A 4.770 kg block of wood rests on a steel desk. The coefficient of static friction between the block and the desk is ?s = 0.655 and the coefficient of kinetic friction is ?k = 0.155. At time t = 0, a force F = 18.8 N is applied horizontally to the block. State the force of friction applied to the block by the table at the following times: t=o and t>0

Consider the same situation, but this time the external force F is 38.0 N. Again state the force of friction acting on the block at the following times: t=0 and t>0

Answer 1

Answer 2

See, as long as the force applied on the block is less than the maximum static friction, the block remains at rest. And when at rest only static friction acts.
the static friction is given by f <= μ_sN, which means that the max value of static friction is μN. But if this was the value of frition all the time then would the net force on the block be zero.

Consider a block resting on table acted by 18 N as given. So if you draw its FBD and take f as friction force. So, f will come out to be 18 N.

18 - f = 0 [since block is in equilibrium, so net force zero].

Thus static friction has a self adjusting nature, which means that it adjusts itself according to the other forces on the block as long as the block is not moving. For example if a block is at and no external force is applied, what is the value of friction? It is ZERO, because net force is zero and since no other force is present so friction is 0.
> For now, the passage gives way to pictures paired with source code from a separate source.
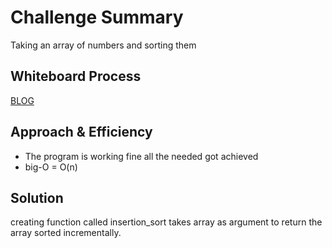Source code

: # Challenge Summary
Taking an array of numbers and sorting them

## Whiteboard Process
[BLOG](./BLOG.md)

## Approach & Efficiency
- The program is working fine all the needed got achieved  
- big-O = O(n)

## Solution
creating function called insertion_sort takes array as argument to return the array sorted incrementally.
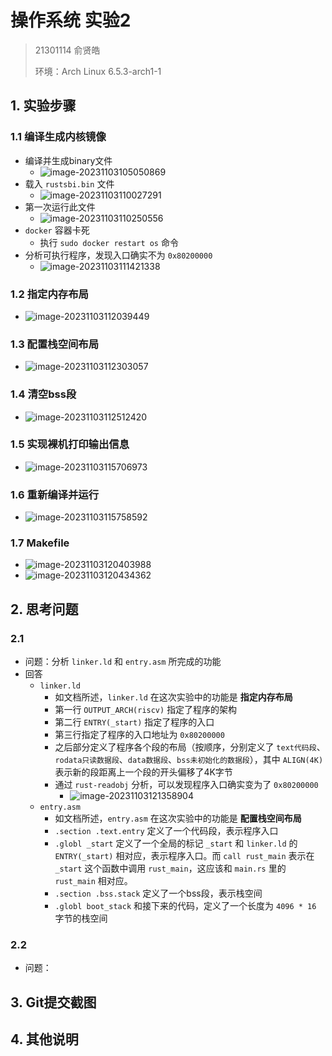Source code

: # 操作系统 实验2

> 21301114 俞贤皓
>
> 环境：Arch Linux 6.5.3-arch1-1

## 1. 实验步骤

### 1.1 编译生成内核镜像

* 编译并生成binary文件
  * ![image-20231103105050869](./README/image-20231103105050869.png)
* 载入 `rustsbi.bin` 文件
  * ![image-20231103110027291](./README/image-20231103110027291.png)
* 第一次运行此文件
  * ![image-20231103110250556](./README/image-20231103110250556.png)
* `docker` 容器卡死
  * 执行 `sudo docker restart os` 命令
* 分析可执行程序，发现入口确实不为 `0x80200000`
  * ![image-20231103111421338](./README/image-20231103111421338.png)

### 1.2 指定内存布局

* ![image-20231103112039449](./README/image-20231103112039449.png)

### 1.3 配置栈空间布局

* ![image-20231103112303057](./README/image-20231103112303057.png)

### 1.4 清空bss段

* ![image-20231103112512420](./README/image-20231103112512420.png)

### 1.5 实现裸机打印输出信息

* ![image-20231103115706973](./README/image-20231103115706973.png)

### 1.6 重新编译并运行

* ![image-20231103115758592](./README/image-20231103115758592.png)

### 1.7 Makefile

* ![image-20231103120403988](./README/image-20231103120403988.png)
* ![image-20231103120434362](./README/image-20231103120434362.png)

## 2. 思考问题

### 2.1

* 问题：分析 `linker.ld` 和 `entry.asm` 所完成的功能
* 回答
  * `linker.ld`
    * 如文档所述，`linker.ld` 在这次实验中的功能是 **指定内存布局**
    * 第一行 `OUTPUT_ARCH(riscv)` 指定了程序的架构
    * 第二行 `ENTRY(_start)` 指定了程序的入口
    * 第三行指定了程序的入口地址为 `0x80200000`
    * 之后部分定义了程序各个段的布局（按顺序，分别定义了 `text代码段`、`rodata只读数据段`、`data数据段`、`bss未初始化的数据段`），其中 `ALIGN(4K)` 表示新的段距离上一个段的开头偏移了4K字节
    * 通过 `rust-readobj` 分析，可以发现程序入口确实变为了 `0x80200000`
      * ![image-20231103121358904](./README/image-20231103121358904.png)
  * `entry.asm`
    * 如文档所述，`entry.asm` 在这次实验中的功能是 **配置栈空间布局**
    * `.section .text.entry` 定义了一个代码段，表示程序入口
    * `.globl _start` 定义了一个全局的标记 `_start` 和 `linker.ld` 的 `ENTRY(_start)` 相对应，表示程序入口。而 `call rust_main` 表示在 `_start` 这个函数中调用 `rust_main`，这应该和 `main.rs` 里的 `rust_main` 相对应。
    * `.section .bss.stack` 定义了一个bss段，表示栈空间
    * `.globl boot_stack` 和接下来的代码，定义了一个长度为 `4096 * 16` 字节的栈空间

### 2.2

* 问题：

## 3. Git提交截图

## 4. 其他说明


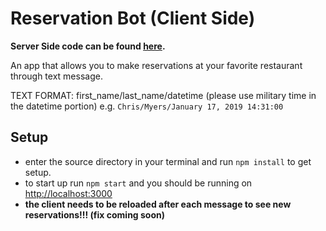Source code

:# Reservation Bot (Client Side)


**Server Side code can be found [here](https://github.com/SolaOmi/reservation_bot_server).**

An app that allows you to make reservations at your
favorite restaurant through text message.

TEXT FORMAT: first_name/last_name/datetime (please use military time in the datetime portion)
e.g. `Chris/Myers/January 17, 2019 14:31:00`

## Setup
- enter the source directory in your terminal and run `npm install` to get setup.
- to start up run `npm start` and you should be running on [http://localhost:3000](http://localhost:3000)
- **the client needs to be reloaded after each message to see new reservations!!! (fix coming soon)**
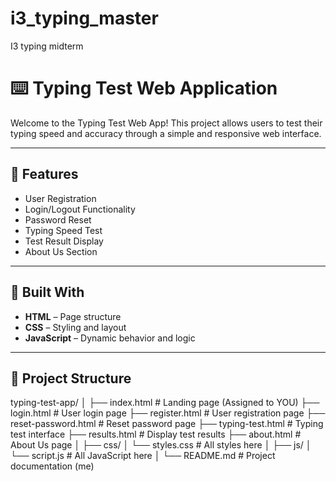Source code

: # i3_typing_master
I3 typing midterm
# ⌨️ Typing Test Web Application

Welcome to the Typing Test Web App! This project allows users to test their typing speed and accuracy through a simple and responsive web interface.

---

## 🚀 Features

- User Registration
- Login/Logout Functionality
- Password Reset
- Typing Speed Test
- Test Result Display
- About Us Section

---

## 🧰 Built With

- **HTML** – Page structure
- **CSS** – Styling and layout
- **JavaScript** – Dynamic behavior and logic

---

## 📁 Project Structure

typing-test-app/
│
├── index.html # Landing page (Assigned to YOU)
├── login.html # User login page
├── register.html # User registration page
├── reset-password.html # Reset password page
├── typing-test.html # Typing test interface
├── results.html # Display test results
├── about.html # About Us page
│
├── css/
│ └── styles.css # All styles here
│
├── js/
│ └── script.js # All JavaScript here
│
└── README.md # Project documentation (me)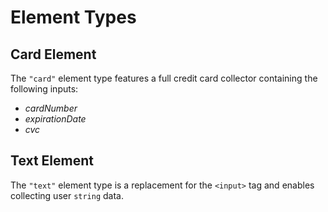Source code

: # Element Types

## Card Element

The `"card"` element type features a full credit card collector containing the following inputs:

- *cardNumber*
- *expirationDate*
- *cvc*

## Text Element

The `"text"` element type is a replacement for the `<input>` tag and enables collecting user `string` data.
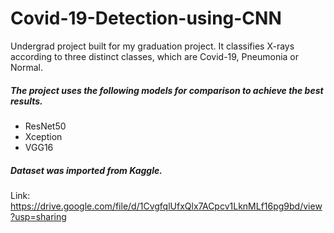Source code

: # Covid-19-Detection-using-CNN
Undergrad project built for my graduation project. It classifies X-rays according to three distinct classes, which are Covid-19, Pneumonia or Normal. 
##### The project uses the following models for comparison to achieve the best results.
* ResNet50
* Xception 
* VGG16

##### Dataset was imported from Kaggle.

Link:
https://drive.google.com/file/d/1CvgfqlUfxQlx7ACpcv1LknMLf16pg9bd/view?usp=sharing
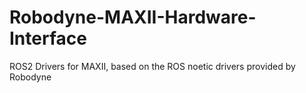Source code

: # Robodyne-MAXII-Hardware-Interface
ROS2 Drivers for MAXII, based on the ROS noetic drivers provided by Robodyne
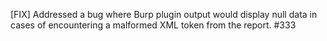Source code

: [FIX] Addressed a bug where Burp plugin output would display null data in cases of encountering a malformed XML token from the report. #333
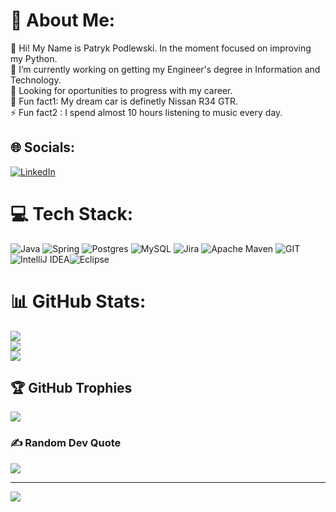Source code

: # 💫 About Me:
🌱 Hi! My Name is Patryk Podlewski. In the moment focused on improving my Python. <br>
🔭 I’m currently working on getting my Engineer's degree in Information and Technology.<br>👯 Looking for oportunities to progress with my career.<br>🚗 Fun fact1: My dream car is definetly Nissan R34 GTR.<br>⚡ Fun fact2 : I spend almost 10 hours listening to music every day.<br>


## 🌐 Socials:
[![LinkedIn](https://img.shields.io/badge/LinkedIn-%230077B5.svg?logo=linkedin&logoColor=white)](https://www.linkedin.com/in/patryk-podlewski-ab142b224/) 

# 💻 Tech Stack:
![Java](https://img.shields.io/badge/python-3670A0?style=for-the-badge&logo=python&logoColor=ffdd54) ![Spring](https://img.shields.io/badge/spring-%236DB33F.svg?style=for-the-badge&logo=spring&logoColor=white) ![Postgres](https://img.shields.io/badge/postgres-%23316192.svg?style=for-the-badge&logo=postgresql&logoColor=white) ![MySQL](https://img.shields.io/badge/mysql-%2300f.svg?style=for-the-badge&logo=mysql&logoColor=white) ![Jira](https://img.shields.io/badge/jira-%230A0FFF.svg?style=for-the-badge&logo=jira&logoColor=white) ![Apache Maven](https://img.shields.io/badge/Apache%20Maven-C71A36?style=for-the-badge&logo=Apache%20Maven&logoColor=white) ![GIT](https://img.shields.io/badge/GIT-E44C30?style=for-the-badge&logo=git&logoColor=white) ![IntelliJ IDEA](https://img.shields.io/badge/IntelliJ_IDEA-000000.svg?style=for-the-badge&logo=intellij-idea&logoColor=white)![Eclipse](https://img.shields.io/badge/Eclipse-2C2255?style=for-the-badge&logo=eclipse&logoColor=white)
# 📊 GitHub Stats:
![](https://github-readme-stats.vercel.app/api?username=Pathowl&theme=radical&hide_border=false&include_all_commits=true&count_private=false)<br/>
![](https://github-readme-streak-stats.herokuapp.com/?user=Pathowl&theme=radical&hide_border=false)<br/>
![](https://github-readme-stats.vercel.app/api/top-langs/?username=Pathowl&theme=radical&hide_border=false&include_all_commits=true&count_private=false&layout=compact)

## 🏆 GitHub Trophies
![](https://github-profile-trophy.vercel.app/?username=Pathowl&theme=dracula&no-frame=false&no-bg=true&margin-w=4)

### ✍️ Random Dev Quote
![](https://quotes-github-readme.vercel.app/api?type=horizontal&theme=radical)

---
[![](https://visitcount.itsvg.in/api?id=Pathowl&icon=0&color=12)](https://visitcount.itsvg.in)

<!-- Proudly created with GPRM ( https://gprm.itsvg.in ) -->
Search google for self adjusting nature of static friction, you will get it. Just remember its not always μN but less than or equal to μN.

Answer 3

a)F = 18N

normal reaction on block = 4.77*9.8 N = 46.746 N

friction acting when block doesnt move = 0.655*46.746N = 30.6183 N

So F<30.6183 N:

so block doesnt move.

Force of friction applied on block = 18 N [since block is in equilibrium so static friction adjusts]

This remains for t=0 to t>0

b) Now F = 38 N which is greater than 30.62 N

so at t=0 max static friction is applied = 30.62 N

at t>0, block starts moving so kinetic friction takes over.

so friction force for t>0 = 0.155*46.746 N = 7.246 N